RECORD SET START

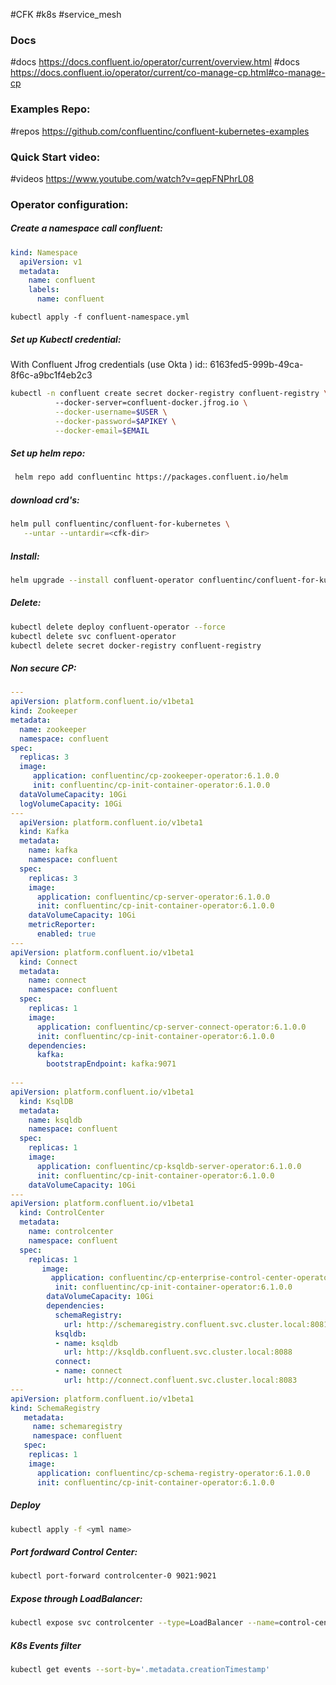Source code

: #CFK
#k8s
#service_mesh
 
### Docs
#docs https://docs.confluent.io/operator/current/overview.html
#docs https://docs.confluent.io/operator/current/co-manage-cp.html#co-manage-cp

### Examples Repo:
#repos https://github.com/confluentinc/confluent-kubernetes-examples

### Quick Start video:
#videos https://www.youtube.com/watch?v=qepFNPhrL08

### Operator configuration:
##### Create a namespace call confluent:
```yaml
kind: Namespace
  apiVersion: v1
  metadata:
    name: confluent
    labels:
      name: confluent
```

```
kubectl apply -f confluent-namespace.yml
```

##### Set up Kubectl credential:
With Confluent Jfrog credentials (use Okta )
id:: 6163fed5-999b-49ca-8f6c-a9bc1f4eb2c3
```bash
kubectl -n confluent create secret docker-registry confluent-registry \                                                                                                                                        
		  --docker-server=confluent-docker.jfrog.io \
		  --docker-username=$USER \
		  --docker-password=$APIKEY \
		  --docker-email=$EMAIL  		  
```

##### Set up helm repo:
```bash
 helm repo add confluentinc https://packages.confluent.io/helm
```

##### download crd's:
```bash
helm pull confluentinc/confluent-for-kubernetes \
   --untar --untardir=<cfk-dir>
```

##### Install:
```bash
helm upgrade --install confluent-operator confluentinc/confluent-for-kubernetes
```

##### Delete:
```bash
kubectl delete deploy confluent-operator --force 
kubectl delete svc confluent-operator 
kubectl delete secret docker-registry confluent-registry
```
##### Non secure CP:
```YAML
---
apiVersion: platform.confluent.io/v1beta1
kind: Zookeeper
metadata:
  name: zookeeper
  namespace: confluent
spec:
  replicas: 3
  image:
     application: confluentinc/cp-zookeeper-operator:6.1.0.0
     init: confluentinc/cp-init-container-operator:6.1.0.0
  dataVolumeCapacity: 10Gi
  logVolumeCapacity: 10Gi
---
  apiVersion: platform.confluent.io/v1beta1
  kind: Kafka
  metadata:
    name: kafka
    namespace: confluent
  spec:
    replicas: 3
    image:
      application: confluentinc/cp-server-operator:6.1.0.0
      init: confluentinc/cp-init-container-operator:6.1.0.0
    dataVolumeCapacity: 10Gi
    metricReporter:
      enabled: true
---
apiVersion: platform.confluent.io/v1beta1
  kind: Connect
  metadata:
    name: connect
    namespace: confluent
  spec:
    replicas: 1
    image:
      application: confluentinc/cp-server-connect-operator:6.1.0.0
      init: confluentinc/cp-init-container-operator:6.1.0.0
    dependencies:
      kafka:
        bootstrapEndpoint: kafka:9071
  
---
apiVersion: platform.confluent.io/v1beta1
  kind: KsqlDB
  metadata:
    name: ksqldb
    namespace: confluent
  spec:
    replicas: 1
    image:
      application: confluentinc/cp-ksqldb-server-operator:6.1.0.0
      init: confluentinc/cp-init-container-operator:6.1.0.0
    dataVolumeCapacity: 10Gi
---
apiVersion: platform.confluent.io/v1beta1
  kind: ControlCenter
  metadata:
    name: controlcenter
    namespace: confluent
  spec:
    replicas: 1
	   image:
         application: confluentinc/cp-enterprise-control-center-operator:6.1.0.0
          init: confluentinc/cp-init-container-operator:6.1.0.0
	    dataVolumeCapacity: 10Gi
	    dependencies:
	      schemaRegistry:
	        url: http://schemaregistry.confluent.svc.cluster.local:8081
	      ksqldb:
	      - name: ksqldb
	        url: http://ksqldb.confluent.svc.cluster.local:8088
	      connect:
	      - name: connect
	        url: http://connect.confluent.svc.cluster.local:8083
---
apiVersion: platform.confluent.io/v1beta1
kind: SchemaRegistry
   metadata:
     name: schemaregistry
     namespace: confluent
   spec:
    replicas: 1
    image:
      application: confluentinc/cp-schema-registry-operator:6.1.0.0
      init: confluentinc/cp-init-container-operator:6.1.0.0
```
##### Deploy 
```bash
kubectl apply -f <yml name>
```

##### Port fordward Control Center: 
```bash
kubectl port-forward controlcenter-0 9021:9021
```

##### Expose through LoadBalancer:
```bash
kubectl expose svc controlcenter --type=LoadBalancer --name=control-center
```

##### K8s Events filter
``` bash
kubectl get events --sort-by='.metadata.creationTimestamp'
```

RECORD SET END

Go through the records above and copy each line where "docker" is found.

== RESPONSE ==
kubectl -n confluent create secret docker-registry confluent-registry \                                                                                                                                        
		  --docker-server=confluent-docker.jfrog.io \
		  --docker-username=$USER \
		  --docker-password=$APIKEY \
		  --docker-email=$EMAIL  		  
kubectl delete secret docker-registry confluent-registry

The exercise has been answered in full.